昔はたくさんの人に祝ってもらったりしたけれど、今年は誰にも会わずインターネットにも接続しないでひたすら己とカミサマと対話した、誕生日。
一瞬刹那のどの瞬間で命がなくなるかわからないのに何を夢見て生きるのか、と思っていた自分が「いきていく」という前提で人生を再構築していくと今まで考える必要がなかったことに自分なりの答えをもっておく必要がある。
今までの定義でいいのか、生き方と生きたいと思う方向に齟齬がないのか、考えていることに矛盾はないのか。
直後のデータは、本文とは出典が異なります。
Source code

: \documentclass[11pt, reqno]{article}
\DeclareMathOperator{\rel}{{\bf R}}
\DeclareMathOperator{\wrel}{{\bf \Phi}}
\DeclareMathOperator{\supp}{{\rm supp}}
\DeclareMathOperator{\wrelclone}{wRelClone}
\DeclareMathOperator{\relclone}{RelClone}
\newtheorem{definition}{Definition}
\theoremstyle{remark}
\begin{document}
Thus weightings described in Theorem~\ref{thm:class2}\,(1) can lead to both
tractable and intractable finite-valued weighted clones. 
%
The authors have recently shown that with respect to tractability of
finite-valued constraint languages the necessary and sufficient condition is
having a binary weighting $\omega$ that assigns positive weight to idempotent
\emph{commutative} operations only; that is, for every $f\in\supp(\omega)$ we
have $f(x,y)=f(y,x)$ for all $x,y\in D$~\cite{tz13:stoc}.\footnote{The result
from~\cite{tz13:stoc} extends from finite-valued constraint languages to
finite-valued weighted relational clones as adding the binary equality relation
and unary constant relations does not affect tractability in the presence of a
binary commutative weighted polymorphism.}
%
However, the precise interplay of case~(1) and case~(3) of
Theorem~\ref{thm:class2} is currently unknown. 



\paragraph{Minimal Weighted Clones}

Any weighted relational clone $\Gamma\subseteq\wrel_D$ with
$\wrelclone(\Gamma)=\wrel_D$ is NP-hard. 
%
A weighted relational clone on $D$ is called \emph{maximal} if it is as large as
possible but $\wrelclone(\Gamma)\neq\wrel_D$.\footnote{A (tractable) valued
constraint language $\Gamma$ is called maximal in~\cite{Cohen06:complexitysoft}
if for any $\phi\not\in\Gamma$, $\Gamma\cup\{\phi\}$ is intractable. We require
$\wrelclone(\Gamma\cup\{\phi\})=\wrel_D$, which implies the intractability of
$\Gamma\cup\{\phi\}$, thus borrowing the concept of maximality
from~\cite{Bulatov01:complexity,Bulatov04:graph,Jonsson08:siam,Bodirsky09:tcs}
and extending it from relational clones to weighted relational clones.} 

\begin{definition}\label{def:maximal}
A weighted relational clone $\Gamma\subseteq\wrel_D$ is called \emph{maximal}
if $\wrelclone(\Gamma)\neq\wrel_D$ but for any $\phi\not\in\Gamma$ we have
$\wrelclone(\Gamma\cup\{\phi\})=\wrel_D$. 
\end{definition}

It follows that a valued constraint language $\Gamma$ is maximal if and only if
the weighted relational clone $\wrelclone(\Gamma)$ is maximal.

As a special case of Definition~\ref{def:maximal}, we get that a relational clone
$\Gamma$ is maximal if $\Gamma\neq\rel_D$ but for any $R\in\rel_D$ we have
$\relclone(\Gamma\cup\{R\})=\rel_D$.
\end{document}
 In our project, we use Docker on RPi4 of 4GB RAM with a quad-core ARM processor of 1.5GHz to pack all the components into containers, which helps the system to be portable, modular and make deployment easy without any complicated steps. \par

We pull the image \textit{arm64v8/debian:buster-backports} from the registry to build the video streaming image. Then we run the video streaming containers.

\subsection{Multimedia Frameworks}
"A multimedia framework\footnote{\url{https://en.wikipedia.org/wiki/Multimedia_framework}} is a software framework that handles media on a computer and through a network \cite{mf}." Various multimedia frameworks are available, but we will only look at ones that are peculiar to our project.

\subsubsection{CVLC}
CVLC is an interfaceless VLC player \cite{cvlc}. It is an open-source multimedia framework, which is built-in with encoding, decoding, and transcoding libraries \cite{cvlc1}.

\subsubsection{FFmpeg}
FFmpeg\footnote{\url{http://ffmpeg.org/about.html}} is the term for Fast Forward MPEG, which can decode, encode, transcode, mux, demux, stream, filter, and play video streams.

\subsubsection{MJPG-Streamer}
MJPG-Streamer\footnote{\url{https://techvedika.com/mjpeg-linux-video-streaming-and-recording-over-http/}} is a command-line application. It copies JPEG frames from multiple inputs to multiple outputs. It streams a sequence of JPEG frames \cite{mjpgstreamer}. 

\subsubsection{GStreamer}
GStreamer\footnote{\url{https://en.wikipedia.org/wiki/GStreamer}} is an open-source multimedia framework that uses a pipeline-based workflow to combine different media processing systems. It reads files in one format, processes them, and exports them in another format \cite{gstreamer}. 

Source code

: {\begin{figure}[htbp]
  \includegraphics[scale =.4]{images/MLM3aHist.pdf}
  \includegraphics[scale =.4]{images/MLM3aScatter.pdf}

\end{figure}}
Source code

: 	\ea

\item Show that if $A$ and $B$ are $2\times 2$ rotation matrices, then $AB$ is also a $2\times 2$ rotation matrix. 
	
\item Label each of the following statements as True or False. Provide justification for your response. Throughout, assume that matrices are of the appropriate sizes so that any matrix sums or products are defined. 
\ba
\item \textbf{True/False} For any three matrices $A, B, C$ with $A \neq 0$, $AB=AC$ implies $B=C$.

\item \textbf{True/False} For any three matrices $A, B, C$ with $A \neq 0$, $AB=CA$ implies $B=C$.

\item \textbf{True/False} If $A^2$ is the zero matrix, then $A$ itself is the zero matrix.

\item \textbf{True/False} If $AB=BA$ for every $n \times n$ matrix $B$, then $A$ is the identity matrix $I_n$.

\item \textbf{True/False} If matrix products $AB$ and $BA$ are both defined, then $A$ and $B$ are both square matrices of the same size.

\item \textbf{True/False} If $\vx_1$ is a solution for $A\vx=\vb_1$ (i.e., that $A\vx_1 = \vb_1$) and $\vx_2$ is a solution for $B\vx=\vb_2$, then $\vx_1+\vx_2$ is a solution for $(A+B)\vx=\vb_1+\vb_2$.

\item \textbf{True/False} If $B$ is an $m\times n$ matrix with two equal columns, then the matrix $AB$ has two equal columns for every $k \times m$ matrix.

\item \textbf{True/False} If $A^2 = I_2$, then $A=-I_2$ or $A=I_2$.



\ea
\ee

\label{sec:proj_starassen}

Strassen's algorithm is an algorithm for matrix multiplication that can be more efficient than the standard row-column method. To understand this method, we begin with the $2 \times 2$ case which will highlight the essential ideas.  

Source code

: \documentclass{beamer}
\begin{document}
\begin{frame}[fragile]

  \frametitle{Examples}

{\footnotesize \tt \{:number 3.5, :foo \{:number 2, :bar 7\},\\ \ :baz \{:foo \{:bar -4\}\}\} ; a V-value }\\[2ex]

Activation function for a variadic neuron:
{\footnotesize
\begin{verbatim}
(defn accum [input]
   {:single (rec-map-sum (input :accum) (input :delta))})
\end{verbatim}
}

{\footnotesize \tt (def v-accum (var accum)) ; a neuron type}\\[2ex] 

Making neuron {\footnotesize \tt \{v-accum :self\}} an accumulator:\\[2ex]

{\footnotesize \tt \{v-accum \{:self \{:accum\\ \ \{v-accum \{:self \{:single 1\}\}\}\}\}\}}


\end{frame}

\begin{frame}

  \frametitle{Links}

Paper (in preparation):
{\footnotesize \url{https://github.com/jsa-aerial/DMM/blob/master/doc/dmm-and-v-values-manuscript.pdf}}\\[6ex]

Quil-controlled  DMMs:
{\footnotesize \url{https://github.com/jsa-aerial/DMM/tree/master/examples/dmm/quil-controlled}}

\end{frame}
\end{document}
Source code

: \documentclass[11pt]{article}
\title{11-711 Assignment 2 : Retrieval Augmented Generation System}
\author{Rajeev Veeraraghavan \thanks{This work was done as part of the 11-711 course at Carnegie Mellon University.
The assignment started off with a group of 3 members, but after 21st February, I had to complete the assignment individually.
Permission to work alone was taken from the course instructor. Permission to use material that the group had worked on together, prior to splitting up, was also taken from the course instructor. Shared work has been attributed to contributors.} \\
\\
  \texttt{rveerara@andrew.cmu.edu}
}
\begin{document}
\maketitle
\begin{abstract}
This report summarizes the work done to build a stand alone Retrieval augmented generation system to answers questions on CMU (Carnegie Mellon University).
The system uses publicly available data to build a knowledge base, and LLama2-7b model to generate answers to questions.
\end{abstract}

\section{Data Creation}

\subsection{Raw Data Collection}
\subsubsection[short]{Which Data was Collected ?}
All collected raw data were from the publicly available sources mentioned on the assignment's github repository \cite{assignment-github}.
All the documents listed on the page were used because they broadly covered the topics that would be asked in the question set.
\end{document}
今までは「諦めて手放す」ことで自己解決を図っていた物がそれだとなんだか本質から外れてしまっていたりする。
その一方で、煩悩のない、悲しみのない、安心できる世界に行きたいという願いは途絶えることはない。
「生きていく私」を選択するということは、それらを乗り越えた境地に生きたままたどり着くための何かなのか。
自分のおかれた境地を鑑みる。
去年の今頃私の眼前には「死んだように生きていく私」と「生きていく私」の選択肢があった。この道の先には何があるのか自分では皆目わからない世界を私は選んだのだと思う。
自分の知らない感情、見ないようにしていた思い。「生きていく」ということはこういう感情や思いが胸に交錯して毎日を過ごすものなのだと一年間思い続けてきた。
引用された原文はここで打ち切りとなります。